[Stored data entries]

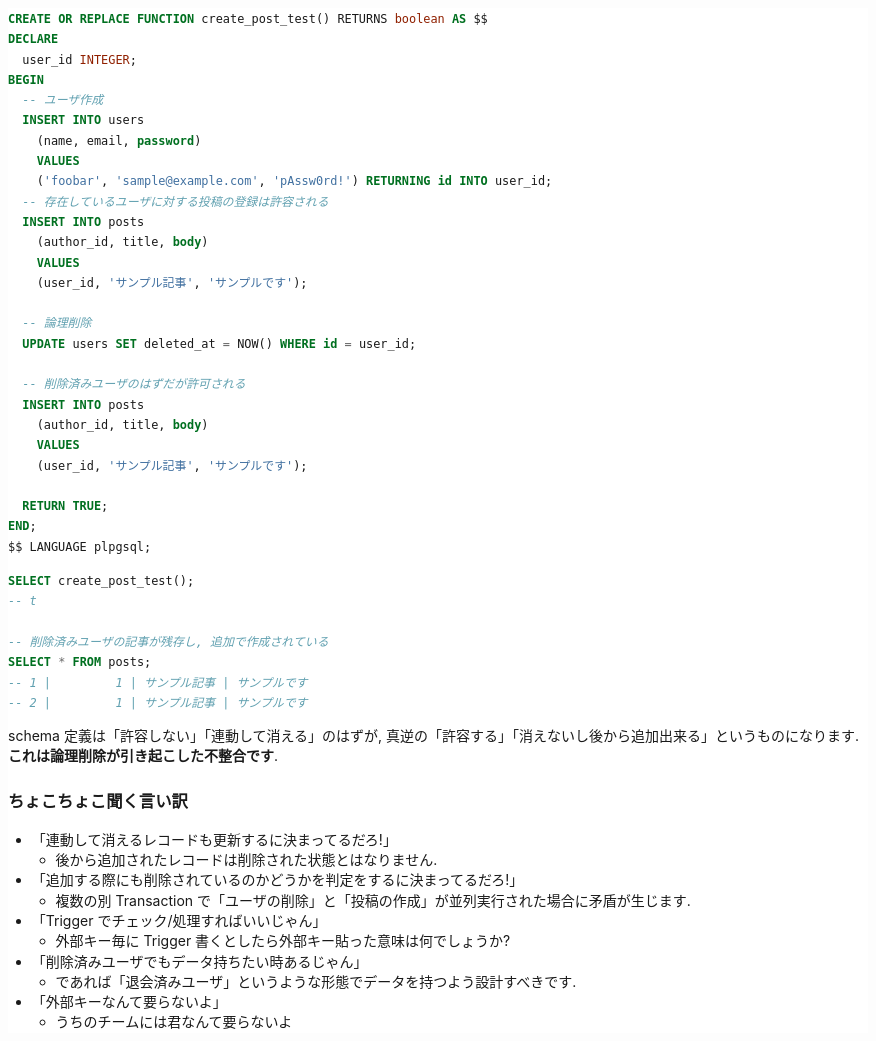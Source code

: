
 ```sql
CREATE OR REPLACE FUNCTION create_post_test() RETURNS boolean AS $$
DECLARE
  user_id INTEGER;
BEGIN
  -- ユーザ作成
  INSERT INTO users 
    (name, email, password) 
    VALUES 
    ('foobar', 'sample@example.com', 'pAssw0rd!') RETURNING id INTO user_id;
  -- 存在しているユーザに対する投稿の登録は許容される
  INSERT INTO posts
    (author_id, title, body)
    VALUES
    (user_id, 'サンプル記事', 'サンプルです');
  
  -- 論理削除
  UPDATE users SET deleted_at = NOW() WHERE id = user_id;

  -- 削除済みユーザのはずだが許可される
  INSERT INTO posts
    (author_id, title, body)
    VALUES
    (user_id, 'サンプル記事', 'サンプルです');

  RETURN TRUE;
END;
$$ LANGUAGE plpgsql;
```

```sql
SELECT create_post_test();
-- t

-- 削除済みユーザの記事が残存し, 追加で作成されている
SELECT * FROM posts;
-- 1 |         1 | サンプル記事 | サンプルです
-- 2 |         1 | サンプル記事 | サンプルです
```

schema 定義は「許容しない」「連動して消える」のはずが, 真逆の「許容する」「消えないし後から追加出来る」というものになります.
**これは論理削除が引き起こした不整合です**.

### ちょこちょこ聞く言い訳
- 「連動して消えるレコードも更新するに決まってるだろ!」
  - 後から追加されたレコードは削除された状態とはなりません.
- 「追加する際にも削除されているのかどうかを判定をするに決まってるだろ!」
  - 複数の別 Transaction で「ユーザの削除」と「投稿の作成」が並列実行された場合に矛盾が生じます.
- 「Trigger でチェック/処理すればいいじゃん」
  - 外部キー毎に Trigger 書くとしたら外部キー貼った意味は何でしょうか?
- 「削除済みユーザでもデータ持ちたい時あるじゃん」
  - であれば「退会済みユーザ」というような形態でデータを持つよう設計すべきです.
- 「外部キーなんて要らないよ」
  - うちのチームには君なんて要らないよ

AIM OF THE EXERCISE => Look for the word "users". Copy out every line of the data that has it.

ANSWER SPACE =>
  INSERT INTO users 
  UPDATE users SET deleted_at = NOW() WHERE id = user_id;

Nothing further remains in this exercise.